Sacó un papel del bolsillo y lo entregó a la princesa.

Esta asió el papel con tal rapidez que pareció que se lo arrebataba al marqués. Después de haberlo leído comentó:

—Muy bien: lo firman gentes de todos los rangos y familias; así nadie podrá decir que sólo nos apoya un grupo exclusivo.

—¿Y vos, caballero? —prosiguió madame del Maine volviéndose hacia Harmental.

—Yo, señora, según lo que dispuso Vuestra Alteza, marché a Bretaña. En Nantes abrí el sobre que contenía las instrucciones. He conseguido que se nos unan los señores de Mont-Louis, de Bonamour, de Pont-Callet y de Rohan-Soldue. Bastará que España envíe algunos barcos a la costa para que toda Bretaña se levante.

—¿Lo veis?, ¿lo veis, príncipe? —exclamó la duquesa dirigiéndose a Cellamare.

—Está bien: pero esos cuatro hombres, por muy influyentes que sean, no son los únicos que necesitamos; hay otras gentes importantes que debemos atraer.
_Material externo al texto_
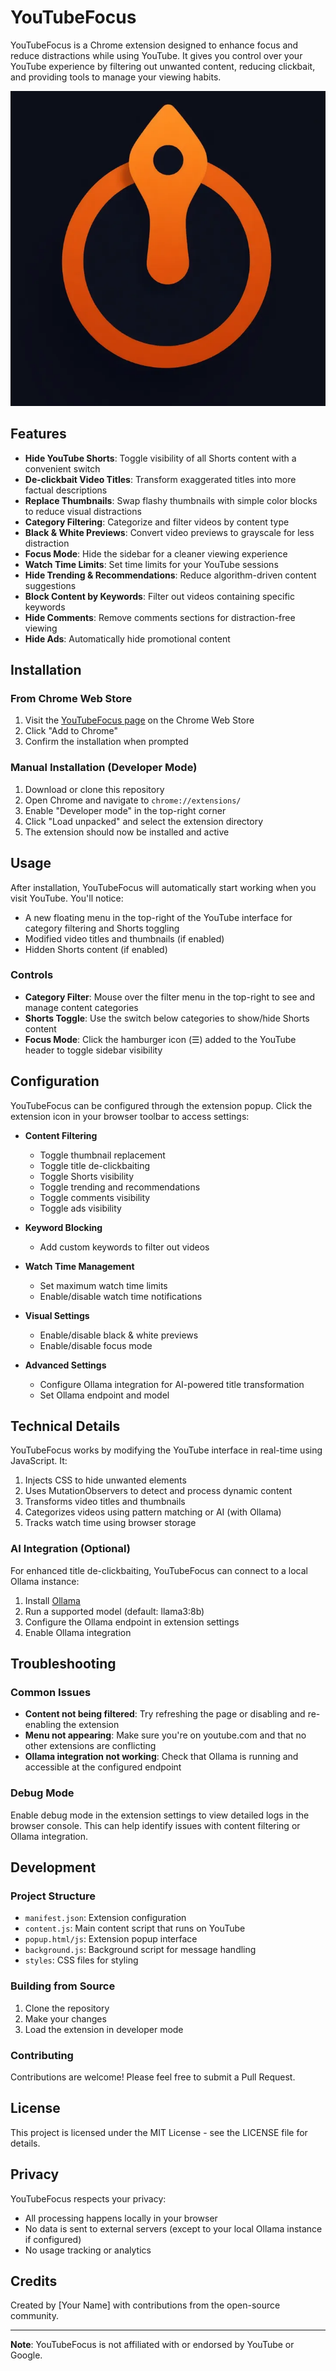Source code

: # YouTubeFocus

YouTubeFocus is a Chrome extension designed to enhance focus and reduce distractions while using YouTube. It gives you control over your YouTube experience by filtering out unwanted content, reducing clickbait, and providing tools to manage your viewing habits.

![YouTubeFocus Screenshot](duck_tube_logo.png)

## Features

- **Hide YouTube Shorts**: Toggle visibility of all Shorts content with a convenient switch
- **De-clickbait Video Titles**: Transform exaggerated titles into more factual descriptions
- **Replace Thumbnails**: Swap flashy thumbnails with simple color blocks to reduce visual distractions
- **Category Filtering**: Categorize and filter videos by content type
- **Black & White Previews**: Convert video previews to grayscale for less distraction
- **Focus Mode**: Hide the sidebar for a cleaner viewing experience
- **Watch Time Limits**: Set time limits for your YouTube sessions
- **Hide Trending & Recommendations**: Reduce algorithm-driven content suggestions
- **Block Content by Keywords**: Filter out videos containing specific keywords
- **Hide Comments**: Remove comments sections for distraction-free viewing
- **Hide Ads**: Automatically hide promotional content

## Installation

### From Chrome Web Store
1. Visit the [YouTubeFocus page](https://chrome.google.com/webstore/detail/youtubefocus/your-extension-id) on the Chrome Web Store
2. Click "Add to Chrome"
3. Confirm the installation when prompted

### Manual Installation (Developer Mode)
1. Download or clone this repository
2. Open Chrome and navigate to `chrome://extensions/`
3. Enable "Developer mode" in the top-right corner
4. Click "Load unpacked" and select the extension directory
5. The extension should now be installed and active

## Usage

After installation, YouTubeFocus will automatically start working when you visit YouTube. You'll notice:

- A new floating menu in the top-right of the YouTube interface for category filtering and Shorts toggling
- Modified video titles and thumbnails (if enabled)
- Hidden Shorts content (if enabled)

### Controls

- **Category Filter**: Mouse over the filter menu in the top-right to see and manage content categories
- **Shorts Toggle**: Use the switch below categories to show/hide Shorts content
- **Focus Mode**: Click the hamburger icon (☰) added to the YouTube header to toggle sidebar visibility

## Configuration

YouTubeFocus can be configured through the extension popup. Click the extension icon in your browser toolbar to access settings:

- **Content Filtering**
  - Toggle thumbnail replacement
  - Toggle title de-clickbaiting
  - Toggle Shorts visibility
  - Toggle trending and recommendations
  - Toggle comments visibility
  - Toggle ads visibility
  
- **Keyword Blocking**
  - Add custom keywords to filter out videos
  
- **Watch Time Management**
  - Set maximum watch time limits
  - Enable/disable watch time notifications
  
- **Visual Settings**
  - Enable/disable black & white previews
  - Enable/disable focus mode

- **Advanced Settings**
  - Configure Ollama integration for AI-powered title transformation
  - Set Ollama endpoint and model

## Technical Details

YouTubeFocus works by modifying the YouTube interface in real-time using JavaScript. It:

1. Injects CSS to hide unwanted elements
2. Uses MutationObservers to detect and process dynamic content
3. Transforms video titles and thumbnails
4. Categorizes videos using pattern matching or AI (with Ollama)
5. Tracks watch time using browser storage

### AI Integration (Optional)

For enhanced title de-clickbaiting, YouTubeFocus can connect to a local Ollama instance:

1. Install [Ollama](https://ollama.ai/)
2. Run a supported model (default: llama3:8b)
3. Configure the Ollama endpoint in extension settings
4. Enable Ollama integration

## Troubleshooting

### Common Issues

- **Content not being filtered**: Try refreshing the page or disabling and re-enabling the extension
- **Menu not appearing**: Make sure you're on youtube.com and that no other extensions are conflicting
- **Ollama integration not working**: Check that Ollama is running and accessible at the configured endpoint

### Debug Mode

Enable debug mode in the extension settings to view detailed logs in the browser console. This can help identify issues with content filtering or Ollama integration.

## Development

### Project Structure

- `manifest.json`: Extension configuration
- `content.js`: Main content script that runs on YouTube
- `popup.html/js`: Extension popup interface
- `background.js`: Background script for message handling
- `styles`: CSS files for styling

### Building from Source

1. Clone the repository
2. Make your changes
3. Load the extension in developer mode

### Contributing

Contributions are welcome! Please feel free to submit a Pull Request.

## License

This project is licensed under the MIT License - see the LICENSE file for details.

## Privacy

YouTubeFocus respects your privacy:
- All processing happens locally in your browser
- No data is sent to external servers (except to your local Ollama instance if configured)
- No usage tracking or analytics

## Credits

Created by [Your Name] with contributions from the open-source community.

---

**Note**: YouTubeFocus is not affiliated with or endorsed by YouTube or Google.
—También estos se han adherido, príncipe —hizo observar Harmental—. Tomad, aquí están las cartas en las que se comprometen…

Y sacando de sus bolsillos varios paquetes de pliegos abrió dos o tres al azar, que llevaban las firmas: «Marqués de Décourt», «La Rochefoucault-Gondral», «Conde de Erée»…

—Bien, príncipe —interpeló madame del Maine al embajador—, ¿os dais por vencido al fin? Ved, otras cartas: Lavanguyen, Bois-Davy, Fumée… ¿Y vos, Valef? Os he dejado para el último porque vuestra misión era la más importante.

—¿Qué diría Vuestra Alteza Serenísima de una carta escrita por el rey Felipe en persona?

—Diría que era más de lo que podía imaginar.

—Príncipe —dijo Valef pasando la carta a Cellamare—, vos conocéis la letra de Su Majestad… Comprobad si este escrito es auténtico.

—Por completo —asintió Cellamare haciendo con la cabeza un gesto afirmativo.

—¿A quién va dirigida? —preguntó madame del Maine.

—Al rey Luis XV, señora.

—Muy bien; se la daremos a Villeroy, que se encargará de ponerla a la vista de Su Majestad. Veamos lo que dice:

«El Escorial, 16 de marzo de 1718.

»Desde que la Providencia dispuso que yo ocupase el trono de España, no he olvidado un solo instante las obligaciones que todo bien nacido tiene contraídas con su país de origen…».

—Esto, señores, va dirigido a los fieles súbditos de la monarquía francesa —dijo la duquesa interrumpiendo la lectura y saludando graciosamente a los que la rodeaban. Después prosiguió, impaciente por conocer el resto:

«No creo necesario subrayar las funestas consecuencias que ha de tener la última alianza que os han hecho concertar… También es inútil que vuelva a repetiros que todas las fuerzas de España estarán siempre al servicio de la grandeza de Francia, dispuestas a humillar a sus enemigos, y a demostrar a Vuestra Majestad el aprecio sincero e inexpresable que siento hacia ella».

—¡Bien, señores!, ¿qué decís a esto?

—Su Majestad Católica hubiera podido unir a esta carta otra dirigida a los Estados Generales —observó el cardenal.

—Esta la traigo yo —dijo Cellamare sacando a su vez un papel del bolsillo.

—Entonces, ¡no nos falta nada! —afirmó madame del Maine.

—Nos falta Bayona, la puerta de Francia —insistió Cellamare moviendo la cabeza.

En ese momento penetró Avranches en la sala y anunció al duque de Richelieu.